The project is inspired by Nobuhiro Kaji's EMNLP 2023 Industry Track paper, "Lattice Path Edit Distance: A Romanization-aware Edit Distance for Extracting Misspelling-Correction Pairs from Japanese Search Query Logs".

Name

The project name comes from Moine, a peated malt from Bunnahabhain and one of the developer's favorite Scotch whiskies. In Japanese, the name has several plausible katakana renderings, such as モイニャ, モーイン, and モアンヌ, which makes it a fitting name for a project about readings, spelling variation, and ambiguity in input sequences.

Features

  • Japanese comparison with UniDic-CWJ-derived reading artifacts.
  • Chinese comparison with CC-CEDICT-derived no-tone pinyin artifacts.
  • Plain string Levenshtein-compatible distance helpers.
  • Lattice-aware Damerau-Levenshtein distance for adjacent transpositions.
  • Normalized similarity / ratio helpers in 0.0..=1.0.
  • RapidFuzz-inspired APIs such as cdist and partial matching helpers.

When To Use

mòine is best used after another system has produced candidates: lexical retrieval, n-gram search, BM25, embeddings, a product catalog, or an entity list.
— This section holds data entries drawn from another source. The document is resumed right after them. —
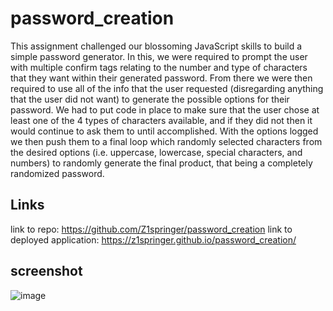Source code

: # password_creation

This assignment challenged our blossoming JavaScript skills to build a simple password generator. In this, we were required to prompt the user with multiple confirm tags relating to the number and type of characters that they want within their generated password. From there we were then required to use all of the info that the user requested (disregarding anything that the user did not want) to generate the possible options for their password. We had to put code in place to make sure that the user chose at least one of the 4 types of characters available, and if they did not then it would continue to ask them to until accomplished. With the options logged we then push them to a final loop which randomly selected characters from the desired options (i.e. uppercase, lowercase, special characters, and numbers) to randomly generate the final product, that being a completely randomized password.

## Links
link to repo: https://github.com/Z1springer/password_creation
link to deployed application: https://z1springer.github.io/password_creation/

## screenshot


![image](https://user-images.githubusercontent.com/74688904/101845119-b48c5080-3b02-11eb-82cb-758eddb04f31.png)
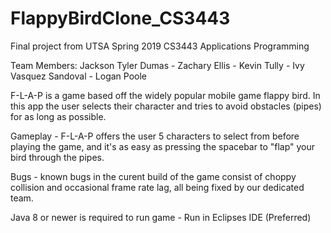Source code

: # FlappyBirdClone_CS3443
Final project from UTSA Spring 2019 CS3443 Applications Programming

Team Members: Jackson Tyler Dumas - Zachary Ellis - Kevin Tully - Ivy Vasquez Sandoval - Logan Poole

F-L-A-P is a game based off the widely popular mobile game flappy bird. In this app the user selects their character and tries to avoid obstacles (pipes) for as long as possible.

Gameplay - F-L-A-P offers the user 5 characters to select from before playing the game, and it's as easy as pressing the spacebar to "flap" your bird through the pipes.

Bugs - known bugs in the curent build of the game consist of choppy collision and occasional frame rate lag, all being fixed by our dedicated team.

Java 8 or newer is required to run game - Run in Eclipses IDE (Preferred)

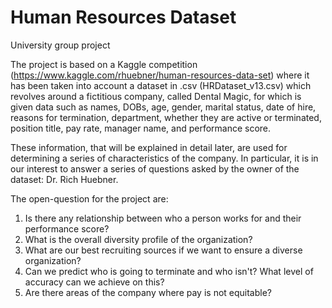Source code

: # Human Resources Dataset
University group project

The project is based on a Kaggle competition (https://www.kaggle.com/rhuebner/human-resources-data-set) where it has been taken into account a dataset in .csv (HRDataset_v13.csv) which revolves around a fictitious company, called Dental Magic, for which is given data such as names, DOBs, age, gender, marital status, date of hire, reasons for termination, department, whether they are active or terminated, position title, pay rate, manager name, and performance score.

These information, that will be explained in detail later, are used for determining a series of characteristics of the company. In particular, it is in our interest to answer a series of questions asked by the owner of the dataset: Dr. Rich Huebner.

The open-question for the project are:

1. Is there any relationship between who a person works for and their performance score?
2. What is the overall diversity profile of the organization?
3. What are our best recruiting sources if we want to ensure a diverse organization?
4. Can we predict who is going to terminate and who isn't? What level of accuracy can we achieve on this?
5. Are there areas of the company where pay is not equitable?
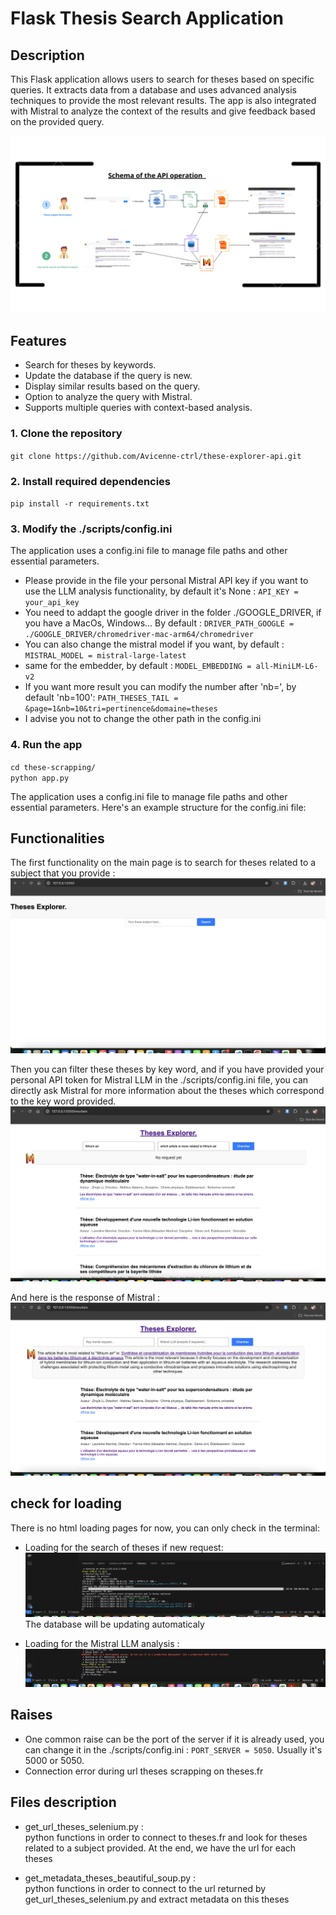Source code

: # Flask Thesis Search Application  

## Description  
This Flask application allows users to search for theses based on specific queries. It extracts data from a database and uses advanced analysis techniques to provide the most relevant results. The app is also integrated with Mistral to analyze the context of the results and give feedback based on the provided query.  

![Project Logo](./assets/shema_api.png) 

## Features  
- Search for theses by keywords.
- Update the database if the query is new.
- Display similar results based on the query.
- Option to analyze the query with Mistral.
- Supports multiple queries with context-based analysis.


### 1. Clone the repository   
`git clone https://github.com/Avicenne-ctrl/these-explorer-api.git`  


### 2. Install required dependencies  
`pip install -r requirements.txt`    


### 3. Modify the ./scripts/config.ini   
The application uses a config.ini file to manage file paths and other essential parameters. 
- Please provide in the file your personal Mistral API key if you want to use the LLM analysis functionality, by default it's None : `API_KEY = your_api_key`
- You need to addapt the google driver in the folder ./GOOGLE_DRIVER, if you have a MacOs, Windows... By default : `DRIVER_PATH_GOOGLE = ./GOOGLE_DRIVER/chromedriver-mac-arm64/chromedriver`  
- You can also change the mistral model if you want, by default : `MISTRAL_MODEL = mistral-large-latest`
- same for the embedder, by default : `MODEL_EMBEDDING = all-MiniLM-L6-v2`
- If you want more result you can modify the number after 'nb=', by default 'nb=100': `PATH_THESES_TAIL = &page=1&nb=10&tri=pertinence&domaine=theses`
- I advise you not to change the other path in the config.ini

### 4. Run the app  
`cd these-scrapping/`  
`python app.py`  

The application uses a config.ini file to manage file paths and other essential parameters. Here's an example structure for the config.ini file:


## Functionalities  
The first functionality on the main page is to search for theses related to a subject that you provide :  
![Project Logo](./assets/first_page.png)  

Then you can filter these theses by key word, and if you have provided your personal API token for Mistral LLM in the ./scripts/config.ini file, you can directly ask Mistral for more information about the theses which correspond to the key word provided.
![Project Logo](./assets/second_page.png)  

And here is the response of Mistral :
![Project Logo](./assets/third_page.png)  

## check for loading  
There is no html loading pages for now, you can only check in the terminal:  
- Loading for the search of theses if new request: 
![Project Logo](./assets/first_loading.png)  
The database will be updating automaticaly

- Loading for the Mistral LLM analysis : 
![Project Logo](./assets/second_loading.png)  

## Raises
- One common raise can be the port of the server if it is already used, you can change it in the ./scripts/config.ini : `PORT_SERVER = 5050`. Usually it's 5000 or 5050.
- Connection error during url theses scrapping on theses.fr

## Files description
- get_url_theses_selenium.py :  
python functions in order to connect to theses.fr and look for theses related to a subject provided. At the end, we have the url for each theses   

- get_metadata_theses_beautiful_soup.py :  
python functions in order to connect to the url returned by get_url_theses_selenium.py and extract metadata on this theses

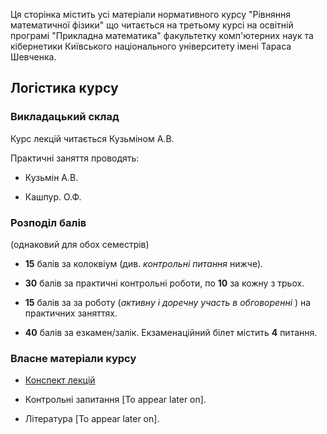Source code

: Ця сторінка містить усі матеріали нормативного курсу "Рівняння математичної фізики" що читається на третьому курсі на освітній програмі "Прикладна математика" факультетку комп'ютерних наук та кібернетики Київського національного університету імені Тараса Шевченка.

## Логістика курсу

### Викладацький склад

Курс лекцій читається Кузьміном А.В.

Практичні заняття проводять:

- Кузьмін А.В.

- Кашпур. О.Ф.

### Розподіл балів

(однаковий для обох семестрів)

- **15** балів за колоквіум (див. _контрольні питання_ нижче).

- **30** балів за практичні контрольні роботи, по **10** за кожну з трьох.

- **15** балів за за роботу (_активну і доречну участь в обговоренні_ ) на практичних заняттях.

- **40** балів за езкамен/залік. Екзаменаційний білет містить **4** питання.

<!--Оскільки більше **100** балів бути не може, то у разі перебору ~~бали згорають~~ ставимо max.-->

### Власне матеріали курсу

- [Конспект лекцій](lectures/lectures.md)

- Контрольні запитання [To appear later on].

- Література [To appear later on].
Use mòine to rescore those candidates in reading space.

Good fit Poor fit
Romanized, kana, kanji, or pinyin input mixed together Same-script typo matching only
Query correction, search suggest, and candidate reranking Replacing a full search engine
Japanese and Mandarin pinyin Chinese entity matching Cantonese/Jyutping or arbitrary languages
Pipelines that can download dictionary artifacts explicitly Install-only workflows with no data step
Hundreds or thousands of candidates after retrieval Brute-force scoring over a whole corpus

Installation

Install the Python package:

pip install moine
uv pip install moine

Install the Rust command-line tool:

cargo install moine

The packages do not bundle dictionary data. Download the language artifacts you need explicitly:

uv run python -m moine download ja
uv run python -m moine download zh

moine download ja
moine download zh

Quick Start

Use the top-level Python API when you want mòine to load the default dictionary for a language:

import moine

print(moine.distance("もいにゃ", "モイニャ", lang="ja"))  # 0
print(moine.ratio("ピィート", "ピート", lang="ja"))  # 0.7142857142857143
print(moine.partial_ratio("ウイスキー", "ういすきーをのんでいます", lang="ja"))  # 1.0
print(moine.distance("weishiji", "威士忌", lang="zh"))  # 0

Load a dictionary explicitly when you want to control startup cost or artifact location:

import moine

dictionary = moine.load_dict(lang="ja")
moine.set_default_dictionary(dictionary)

print(moine.distance("もいにゃ", "モイニャ", lang="ja"))  # 0

Use cdist for query-by-choice matrices:

import moine

scores = moine.cdist(
    ["もいにゃ", "ぴーと", "ピィート"],
    ["モイニャ", "ピート", "ピーと", "ピィート"],
    lang="ja",
    metric="damerau_distance",
    score_cutoff=1,
)

For search or entity matching, generate candidates with your existing system and use mòine as a reading-aware reranker:

import moine

query = "moine"
candidates = ["モイニャ", "モーイン", "モアンヌ", "ストイーシャ"]

scores = moine.cdist(
    [query],
    candidates,
    lang="ja",
    metric="distance",
)[0]

ranked = sorted(zip(candidates, scores), key=lambda item: item[1])
print(ranked)
# [('モイニャ', 2), ('モーイン', 2), ('モアンヌ', 3), ('ストイーシャ', 7)]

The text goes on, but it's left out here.